- Brief -
Each entry is to be given again precisely, and no picture may be carried over.

*** Opening of Records for this exercise ***

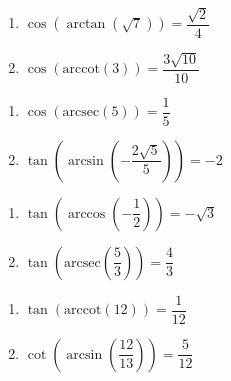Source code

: \begin{multicols}{2}

\begin{enumerate}

\setcounter{enumi}{\value{HW}}

\item  $\cos\left(\arctan\left(\sqrt{7} \right)\right) = \dfrac{\sqrt{2}}{4}$
\item  $\cos\left(\text{arccot}\left( 3 \right)\right) = \dfrac{3\sqrt{10}}{10}$

\setcounter{HW}{\value{enumi}}

\end{enumerate}

\end{multicols}

\begin{multicols}{2}

\begin{enumerate}

\setcounter{enumi}{\value{HW}}

\item  $\cos\left(\text{arcsec}\left( 5 \right)\right) = \dfrac{1}{5}$ 
\item  $\tan\left(\arcsin\left(-\dfrac{2\sqrt{5}}{5}\right)\right)=-2$

\setcounter{HW}{\value{enumi}}

\end{enumerate}

\end{multicols}

\begin{multicols}{2}

\begin{enumerate}

\setcounter{enumi}{\value{HW}}

\item  $\tan\left(\arccos\left(-\dfrac{1}{2}\right)\right) = -\sqrt{3}$
\item  $\tan\left(\text{arcsec}\left(\dfrac{5}{3}\right)\right) = \dfrac{4}{3}$

\setcounter{HW}{\value{enumi}}

\end{enumerate}

\end{multicols}

\begin{multicols}{2}

\begin{enumerate}

\setcounter{enumi}{\value{HW}}

\item  $\tan\left(\text{arccot}\left( 12  \right)\right) = \dfrac{1}{12}$ 
\item  $\cot\left(\arcsin\left(\dfrac{12}{13}\right)\right) = \dfrac{5}{12}$

\setcounter{HW}{\value{enumi}}

\end{enumerate}

\end{multicols}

*** Close of Records for this exercise ***

- Response area -
Source code

: \begin{multicols}{2}

\begin{enumerate}

\setcounter{enumi}{\value{HW}}

\item  $\cos\left(\arctan\left(\sqrt{7} \right)\right) = \dfrac{\sqrt{2}}{4}$
\item  $\cos\left(\text{arccot}\left( 3 \right)\right) = \dfrac{3\sqrt{10}}{10}$

\setcounter{HW}{\value{enumi}}

\end{enumerate}

\end{multicols}

\begin{multicols}{2}

\begin{enumerate}

\setcounter{enumi}{\value{HW}}

\item  $\cos\left(\text{arcsec}\left( 5 \right)\right) = \dfrac{1}{5}$ 
\item  $\tan\left(\arcsin\left(-\dfrac{2\sqrt{5}}{5}\right)\right)=-2$

\setcounter{HW}{\value{enumi}}

\end{enumerate}

\end{multicols}

\begin{multicols}{2}

\begin{enumerate}

\setcounter{enumi}{\value{HW}}

\item  $\tan\left(\arccos\left(-\dfrac{1}{2}\right)\right) = -\sqrt{3}$
\item  $\tan\left(\text{arcsec}\left(\dfrac{5}{3}\right)\right) = \dfrac{4}{3}$

\setcounter{HW}{\value{enumi}}

\end{enumerate}

\end{multicols}

\begin{multicols}{2}

\begin{enumerate}

\setcounter{enumi}{\value{HW}}

\item  $\tan\left(\text{arccot}\left( 12  \right)\right) = \dfrac{1}{12}$ 
\item  $\cot\left(\arcsin\left(\dfrac{12}{13}\right)\right) = \dfrac{5}{12}$

\setcounter{HW}{\value{enumi}}

\end{enumerate}

\end{multicols}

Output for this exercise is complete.